If further proof were needed of the Congress party's disconnect from its traditional or potential supporters, one should look no further than the way in which the Muslims of Uttar Pradesh voted in the recent Assembly elections. At a time when India's Muslims want nothing more than a level playing field and an end to the biased attitude of government officials, particularly the police, the Congress waded in with insulting tokenism, making wild promises of quotas and quotas-within-quotas that actually led the community to feel more insecure because of the predictable backlash the BJP tried to fan and benefit from.
The Congress can perhaps get around the structural weaknesses in its political organisation and outlook, as well as the taint of corruption, because the BJP is also hobbled by its own kind of dysfunctionality. But what it cannot do without is a policy overhaul that places reforms which favour the well-being of the ordinary citizen at the centre of its socio-economic agenda.
First and foremost, this means redrafting the proposed Right to Food Bill in line with the proposals recently made by a group of leading development economists, by jettisoning the misplaced pre-occupation with targeting.
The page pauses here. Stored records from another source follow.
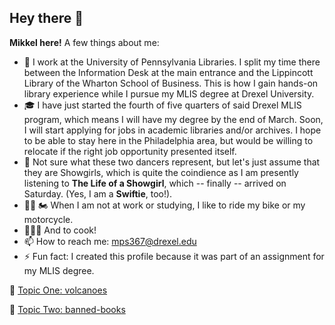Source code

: ## Hey there 👋
**Mikkel here!**
A few things about me:
- 🔭 I work at the University of Pennsylvania Libraries. I split my time there between the Information Desk at the main entrance and the Lippincott Library of the Wharton School of Business. This is how I gain hands-on library experience while I pursue my MLIS degree at Drexel University. 
- 🎓 I have just started the fourth of five quarters of said Drexel MLIS program, which means I will have my degree by the end of March. Soon, I will start applying for jobs in academic libraries and/or archives. I hope to be able to stay here in the Philadelphia area, but would be willing to relocate if the right job opportunity presented itself. 
- 👯 Not sure what these two dancers represent, but let's just assume that they are Showgirls, which is quite the coindience as I am presently listening to **The Life of a Showgirl**, which -- finally -- arrived on Saturday. (Yes, I am a **Swiftie**, too!).
- 🚵‍♂️ 🏍️ When I am not at work or studying, I like to ride my bike or my motorcycle.
- 👨🏻‍🍳 And to cook!
- 📫 How to reach me: mps367@drexel.edu
- ⚡ Fun fact: I created this profile because it was part of an assignment for my MLIS degree.

🔗 [Topic One: volcanoes](https://github.com/topics/volcanoes)

🔗 [Topic Two: banned-books](https://github.com/topics/banned-books)
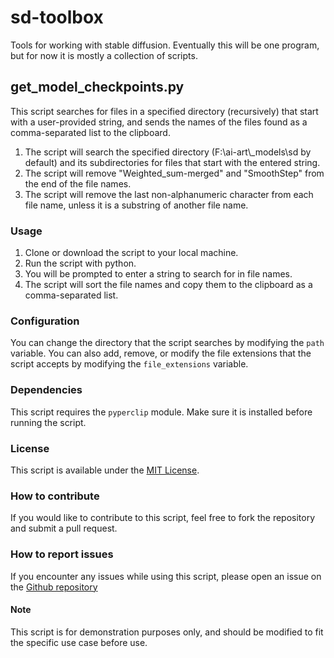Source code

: # sd-toolbox
Tools for working with stable diffusion. Eventually this will be one program, but for now it is mostly a collection of scripts.

## get_model_checkpoints.py

This script searches for files in a specified directory (recursively) that start with a user-provided string, and sends the names of the files found as a comma-separated list to the clipboard. 

1. The script will search the specified directory (F:\\ai-art\\_models\\sd by default) and its subdirectories for files that start with the entered string.
2. The script will remove "Weighted_sum-merged" and "SmoothStep" from the end of the file names.
3. The script will remove the last non-alphanumeric character from each file name, unless it is a substring of another file name.

### Usage

1. Clone or download the script to your local machine.
2. Run the script with python.
3. You will be prompted to enter a string to search for in file names.
4. The script will sort the file names and copy them to the clipboard as a comma-separated list.

### Configuration

You can change the directory that the script searches by modifying the `path` variable.
You can also add, remove, or modify the file extensions that the script accepts by modifying the `file_extensions` variable.

### Dependencies

This script requires the `pyperclip` module. Make sure it is installed before running the script.

### License

This script is available under the [MIT License](https://opensource.org/licenses/MIT).

### How to contribute

If you would like to contribute to this script, feel free to fork the repository and submit a pull request.

### How to report issues

If you encounter any issues while using this script, please open an issue on the [Github repository](https://github.com/PixelDJ/sd-toolbox)

#### Note

This script is for demonstration purposes only, and should be modified to fit the specific use case before use.

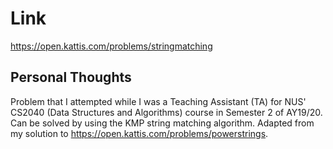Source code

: # Link

https://open.kattis.com/problems/stringmatching

## Personal Thoughts

Problem that I attempted while I was a Teaching Assistant (TA) for NUS' CS2040 (Data Structures and Algorithms) course in Semester 2 of AY19/20. Can be solved by using the KMP string matching algorithm. Adapted from my solution to https://open.kattis.com/problems/powerstrings.

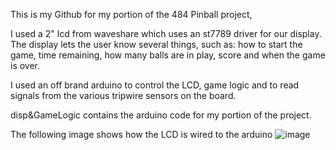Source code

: This is my Github for my portion of the 484 Pinball project,

I used a 2" lcd from waveshare which uses an st7789 driver for our display.
The display lets the user know several things, such as: how to start the game, time remaining, how many balls are in play, score and when the game is over.

I used an off brand arduino to control the LCD, game logic and to read signals from the various tripwire sensors on the board.

disp&GameLogic contains the arduino code for my portion of the project.


The following image shows how the LCD is wired to the arduino
![image](https://github.com/om-campbell/484_Individual_Pinball_Project/assets/95777461/cbff060f-14b7-400d-baf6-167614743469)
The HUNGaMA survey of hunger and malnutrition has painted a bleak picture of the impact chronic undernourishment is having on Indian children — a situation the Prime Minister called a “national shame” — and the time has come for the government to put its money where those hungry mouths are. In addition, it is essential that statutory minimum wages are paid for all workers in the rural employment guarantee scheme, and that a big push is also made on the public health front. Other initiatives, like a genuinely humane land acquisition and resettlement policy, or the sharing of mining profits with local communities should not be delayed any longer.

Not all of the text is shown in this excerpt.